▶ Activity
Reproduce every record below exactly as written, leaving out any pictures.

<<<<

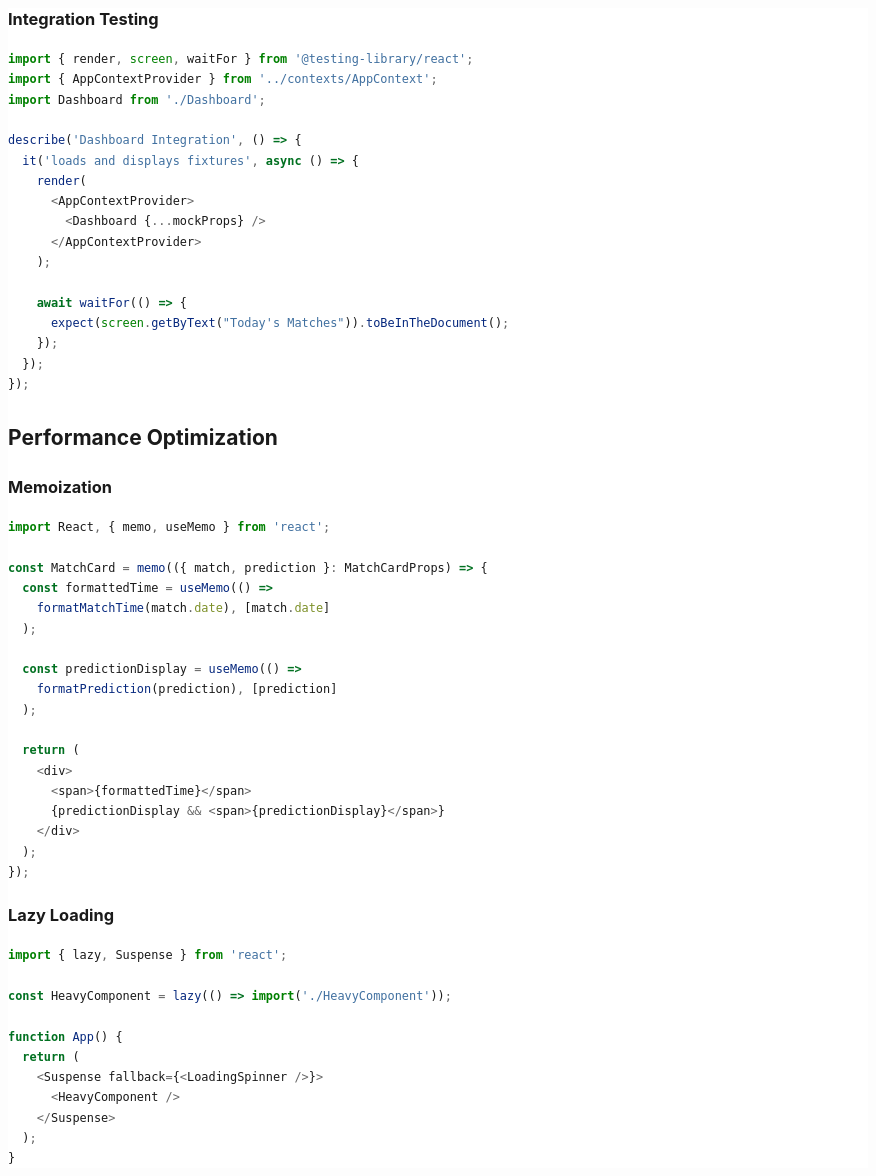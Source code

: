 ### Integration Testing

```typescript
import { render, screen, waitFor } from '@testing-library/react';
import { AppContextProvider } from '../contexts/AppContext';
import Dashboard from './Dashboard';

describe('Dashboard Integration', () => {
  it('loads and displays fixtures', async () => {
    render(
      <AppContextProvider>
        <Dashboard {...mockProps} />
      </AppContextProvider>
    );

    await waitFor(() => {
      expect(screen.getByText("Today's Matches")).toBeInTheDocument();
    });
  });
});
```

## Performance Optimization

### Memoization

```typescript
import React, { memo, useMemo } from 'react';

const MatchCard = memo(({ match, prediction }: MatchCardProps) => {
  const formattedTime = useMemo(() => 
    formatMatchTime(match.date), [match.date]
  );

  const predictionDisplay = useMemo(() => 
    formatPrediction(prediction), [prediction]
  );

  return (
    <div>
      <span>{formattedTime}</span>
      {predictionDisplay && <span>{predictionDisplay}</span>}
    </div>
  );
});
```

### Lazy Loading

```typescript
import { lazy, Suspense } from 'react';

const HeavyComponent = lazy(() => import('./HeavyComponent'));

function App() {
  return (
    <Suspense fallback={<LoadingSpinner />}>
      <HeavyComponent />
    </Suspense>
  );
}
```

>>>>

▶ Result for this task
Source code

: ### Integration Testing

```typescript
import { render, screen, waitFor } from '@testing-library/react';
import { AppContextProvider } from '../contexts/AppContext';
import Dashboard from './Dashboard';

describe('Dashboard Integration', () => {
  it('loads and displays fixtures', async () => {
    render(
      <AppContextProvider>
        <Dashboard {...mockProps} />
      </AppContextProvider>
    );

    await waitFor(() => {
      expect(screen.getByText("Today's Matches")).toBeInTheDocument();
    });
  });
});
```

## Performance Optimization

### Memoization

```typescript
import React, { memo, useMemo } from 'react';

const MatchCard = memo(({ match, prediction }: MatchCardProps) => {
  const formattedTime = useMemo(() => 
    formatMatchTime(match.date), [match.date]
  );

  const predictionDisplay = useMemo(() => 
    formatPrediction(prediction), [prediction]
  );

  return (
    <div>
      <span>{formattedTime}</span>
      {predictionDisplay && <span>{predictionDisplay}</span>}
    </div>
  );
});
```

### Lazy Loading

```typescript
import { lazy, Suspense } from 'react';

const HeavyComponent = lazy(() => import('./HeavyComponent'));

function App() {
  return (
    <Suspense fallback={<LoadingSpinner />}>
      <HeavyComponent />
    </Suspense>
  );
}
```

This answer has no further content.